**Aim of the exercise:**
Print each line from the start of the records below up through the line where "Save, O Lord, for" is found, exactly as given.

[Stored entries]
Segment Open

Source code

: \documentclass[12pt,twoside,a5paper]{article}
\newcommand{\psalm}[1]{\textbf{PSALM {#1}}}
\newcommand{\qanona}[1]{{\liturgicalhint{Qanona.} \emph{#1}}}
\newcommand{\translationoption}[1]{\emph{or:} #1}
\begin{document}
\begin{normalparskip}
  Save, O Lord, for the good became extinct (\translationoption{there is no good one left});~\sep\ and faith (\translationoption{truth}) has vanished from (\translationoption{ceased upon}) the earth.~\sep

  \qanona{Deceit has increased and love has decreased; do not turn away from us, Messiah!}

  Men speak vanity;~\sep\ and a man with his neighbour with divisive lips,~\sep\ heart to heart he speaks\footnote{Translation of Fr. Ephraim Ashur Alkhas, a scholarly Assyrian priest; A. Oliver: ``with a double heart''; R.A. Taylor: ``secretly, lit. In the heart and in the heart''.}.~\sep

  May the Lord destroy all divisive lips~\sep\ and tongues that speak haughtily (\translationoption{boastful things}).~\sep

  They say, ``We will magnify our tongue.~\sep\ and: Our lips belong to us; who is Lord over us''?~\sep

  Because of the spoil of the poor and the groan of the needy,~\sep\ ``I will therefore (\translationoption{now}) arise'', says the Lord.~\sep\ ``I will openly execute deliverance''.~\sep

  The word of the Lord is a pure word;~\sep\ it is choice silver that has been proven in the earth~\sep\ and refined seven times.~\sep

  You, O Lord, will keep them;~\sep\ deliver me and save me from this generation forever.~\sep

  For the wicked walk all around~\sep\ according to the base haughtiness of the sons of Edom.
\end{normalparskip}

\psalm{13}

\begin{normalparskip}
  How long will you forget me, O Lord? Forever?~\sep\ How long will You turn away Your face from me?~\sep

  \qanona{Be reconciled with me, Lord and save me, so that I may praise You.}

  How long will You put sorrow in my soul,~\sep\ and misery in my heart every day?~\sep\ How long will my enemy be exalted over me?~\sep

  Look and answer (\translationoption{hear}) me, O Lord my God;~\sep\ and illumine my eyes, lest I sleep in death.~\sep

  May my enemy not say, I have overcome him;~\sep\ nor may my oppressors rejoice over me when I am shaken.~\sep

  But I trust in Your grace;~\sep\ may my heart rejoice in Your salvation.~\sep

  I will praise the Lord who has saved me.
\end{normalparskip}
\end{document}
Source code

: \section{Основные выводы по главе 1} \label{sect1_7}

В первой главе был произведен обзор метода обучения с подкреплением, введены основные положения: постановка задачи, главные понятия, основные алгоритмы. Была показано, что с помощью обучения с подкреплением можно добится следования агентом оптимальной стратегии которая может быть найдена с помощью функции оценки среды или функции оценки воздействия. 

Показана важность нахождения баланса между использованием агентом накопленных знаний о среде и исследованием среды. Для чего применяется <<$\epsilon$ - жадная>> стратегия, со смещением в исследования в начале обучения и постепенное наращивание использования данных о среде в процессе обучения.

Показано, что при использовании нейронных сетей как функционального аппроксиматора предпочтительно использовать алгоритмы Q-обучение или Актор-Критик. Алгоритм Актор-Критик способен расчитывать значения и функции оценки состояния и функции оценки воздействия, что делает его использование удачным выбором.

Segment Closed

**Solution to the problem:**
Source code

: \documentclass[12pt,twoside,a5paper]{article}
\newcommand{\psalm}[1]{\textbf{PSALM {#1}}}
\newcommand{\qanona}[1]{{\liturgicalhint{Qanona.} \emph{#1}}}
\newcommand{\translationoption}[1]{\emph{or:} #1}
\begin{document}
\begin{normalparskip}
  Save, O Lord, for the good became extinct (\translationoption{there is no good one left});~\sep\ and faith (\translationoption{truth}) has vanished from (\translationoption{ceased upon}) the earth.~\sep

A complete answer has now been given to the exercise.